Stall-holder Scottish Natural Heritage (SNH) used the gathering at the Highland Showground to announce £100,000 of funding directed towards teenagers and children.
As a result, in Aberdeen, a pilot Junior Ranger scheme will soon launch. SNH will work with local authorities and partners to get young people involved in their local environment.
Aberdeen city councillor John Wheeler said: “We are delighted that SNH is piloting the scheme in Aberdeen as we have an amazing amount of nature in our beautiful city including red squirrels in our woods and dolphins in our harbour area along with our beautiful award-winning parks and green spaces.

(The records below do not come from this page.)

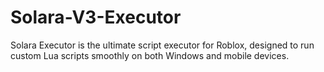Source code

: # Solara-V3-Executor
Solara Executor is the ultimate script executor for Roblox, designed to run custom Lua scripts smoothly on both Windows and mobile devices.
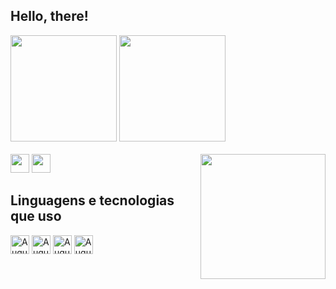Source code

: ## Hello, there!

<div style="display: inline_block">
  <img height='170em' src='https://github-readme-stats.vercel.app/api?username=mourajmpg&show_icons=true&theme=blue-green'/>
  <img height='170em' src='https://github-readme-stats.vercel.app/api/top-langs/?username=mourajmpg&layout=compact&langs_cont=16&theme=blue-green'/>
  <br>
  <br>
  <a href="https://www.instagram.com/moura_jmpg/?hl=pt-br" target="_blank">
  <img height='30' src="https://img.shields.io/badge/-Instagram-%23E4405F?style=for-the-badge&logo=instagram&logoColor=white" target="_blank"></a>
  <a href="https://www.furg.br/" target="_blank">
  <img height='30' src='https://img.shields.io/badge/Academia-fff?style=for-the-badge&logo=academia&logoColor=black' target="_blank" ></a>
  <img align='right' height='200em' src='https://faculdadedombosco.net/media/filer_public/2020_7/42f1c949_logo_sistemas-icone.png'/>
</div>

<h2> Linguagens e tecnologias que uso </h2>
  <div>
  <img height='30' align="center" alt="Augusto-Python" src="https://img.shields.io/badge/Python-3776AB?style=for-the-badge&logo=python&logoColor=white">
  <img height='30' align="center" alt="Augusto-Js" src="https://img.shields.io/badge/JavaScript-F7DF1E?style=for-the-badge&logo=javascript&logoColor=black">
  <img height='30' align="center" alt="Augusto-HTML" src='https://img.shields.io/badge/HTML5-E34F26?style=for-the-badge&logo=html5&logoColor=white'>
  <img height='30' align="center" alt="Augusto-CSS" src="https://img.shields.io/badge/CSS3-1572B6?style=for-the-badge&logo=css3&logoColor=white">
</div>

“Our countryside rangers already carry out a lot of excellent work with young people, educating them about the abundant and varied flora and fauna on our doorsteps, so we look forward to seeing how the Junior Ranger scheme progresses.”
As part of the scheme, ‘kit libraries’ will also be made available in the city. These easily accessible items, including boots and waterproofs, will remove barriers for young people who are keen to get outdoors but do not have the funds for specialist clothing.
Environment Secretary Roseanna Cunningham said: “It can be easy to take Scotland’s wonderful environment for granted, but many young people living in urban areas can often face a number of challenges when it comes to accessing nature.
“This fantastic new scheme will encourage young people to get outside, get active and gain new experiences which can be beneficial for their future job prospects.”